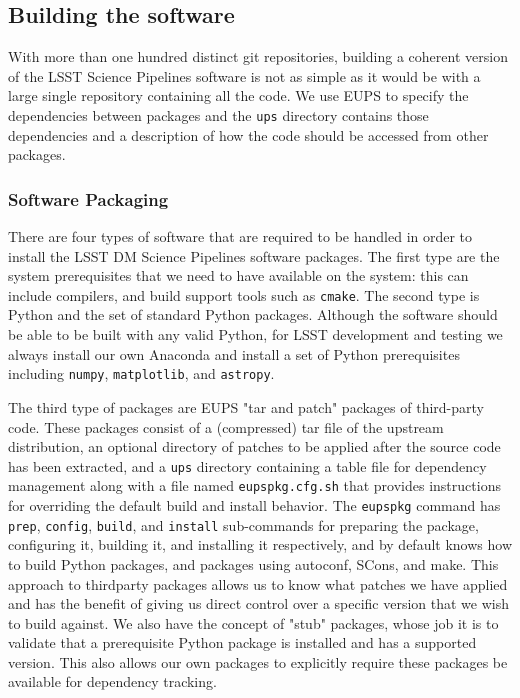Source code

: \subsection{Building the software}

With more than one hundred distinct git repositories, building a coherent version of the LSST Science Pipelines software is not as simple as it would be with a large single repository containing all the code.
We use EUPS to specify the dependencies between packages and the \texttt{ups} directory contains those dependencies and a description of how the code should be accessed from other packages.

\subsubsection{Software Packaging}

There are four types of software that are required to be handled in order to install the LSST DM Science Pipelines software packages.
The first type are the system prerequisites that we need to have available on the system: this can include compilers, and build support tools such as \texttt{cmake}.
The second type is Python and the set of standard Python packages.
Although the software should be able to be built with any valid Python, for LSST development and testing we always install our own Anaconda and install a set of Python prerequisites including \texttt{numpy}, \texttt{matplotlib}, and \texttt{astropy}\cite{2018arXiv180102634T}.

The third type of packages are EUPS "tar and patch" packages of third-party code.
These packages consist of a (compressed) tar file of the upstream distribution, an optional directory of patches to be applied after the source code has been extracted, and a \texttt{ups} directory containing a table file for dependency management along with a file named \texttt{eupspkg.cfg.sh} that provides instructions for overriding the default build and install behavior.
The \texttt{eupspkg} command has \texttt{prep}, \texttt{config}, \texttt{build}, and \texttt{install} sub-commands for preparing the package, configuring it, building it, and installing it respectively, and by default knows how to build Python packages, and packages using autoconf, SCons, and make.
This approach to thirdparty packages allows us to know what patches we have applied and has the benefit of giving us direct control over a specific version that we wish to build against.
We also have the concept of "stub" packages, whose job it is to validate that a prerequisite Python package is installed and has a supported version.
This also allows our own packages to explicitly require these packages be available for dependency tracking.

==

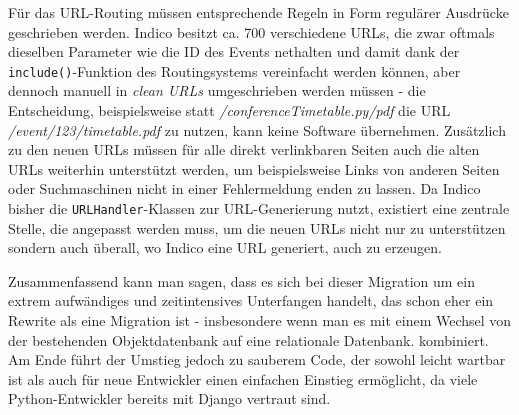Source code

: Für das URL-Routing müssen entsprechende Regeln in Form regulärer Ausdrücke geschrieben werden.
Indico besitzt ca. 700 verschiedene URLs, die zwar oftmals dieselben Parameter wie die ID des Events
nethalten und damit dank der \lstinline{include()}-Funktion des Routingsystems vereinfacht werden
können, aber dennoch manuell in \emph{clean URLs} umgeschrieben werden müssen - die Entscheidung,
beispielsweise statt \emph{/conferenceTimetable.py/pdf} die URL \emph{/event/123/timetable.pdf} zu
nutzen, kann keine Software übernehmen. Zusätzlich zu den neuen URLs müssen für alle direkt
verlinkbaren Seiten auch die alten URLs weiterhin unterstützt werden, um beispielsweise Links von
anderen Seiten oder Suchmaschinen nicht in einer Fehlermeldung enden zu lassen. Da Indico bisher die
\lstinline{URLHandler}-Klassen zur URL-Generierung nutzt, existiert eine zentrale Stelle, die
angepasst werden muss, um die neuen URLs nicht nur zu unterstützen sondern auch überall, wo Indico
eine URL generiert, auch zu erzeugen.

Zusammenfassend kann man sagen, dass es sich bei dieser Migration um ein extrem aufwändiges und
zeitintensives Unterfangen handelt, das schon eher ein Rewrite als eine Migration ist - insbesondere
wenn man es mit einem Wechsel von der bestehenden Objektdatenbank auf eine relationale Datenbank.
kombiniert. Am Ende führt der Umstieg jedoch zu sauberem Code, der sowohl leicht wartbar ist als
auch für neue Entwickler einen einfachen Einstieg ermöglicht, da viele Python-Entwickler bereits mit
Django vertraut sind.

▸ **Your goal**
Check each line of the entries above for the string "should", and return those that contain it.

▸ **Reply**
We use EUPS to specify the dependencies between packages and the \texttt{ups} directory contains those dependencies and a description of how the code should be accessed from other packages.
Although the software should be able to be built with any valid Python, for LSST development and testing we always install our own Anaconda and install a set of Python prerequisites including \texttt{numpy}, \texttt{matplotlib}, and \texttt{astropy}\cite{2018arXiv180102634T}.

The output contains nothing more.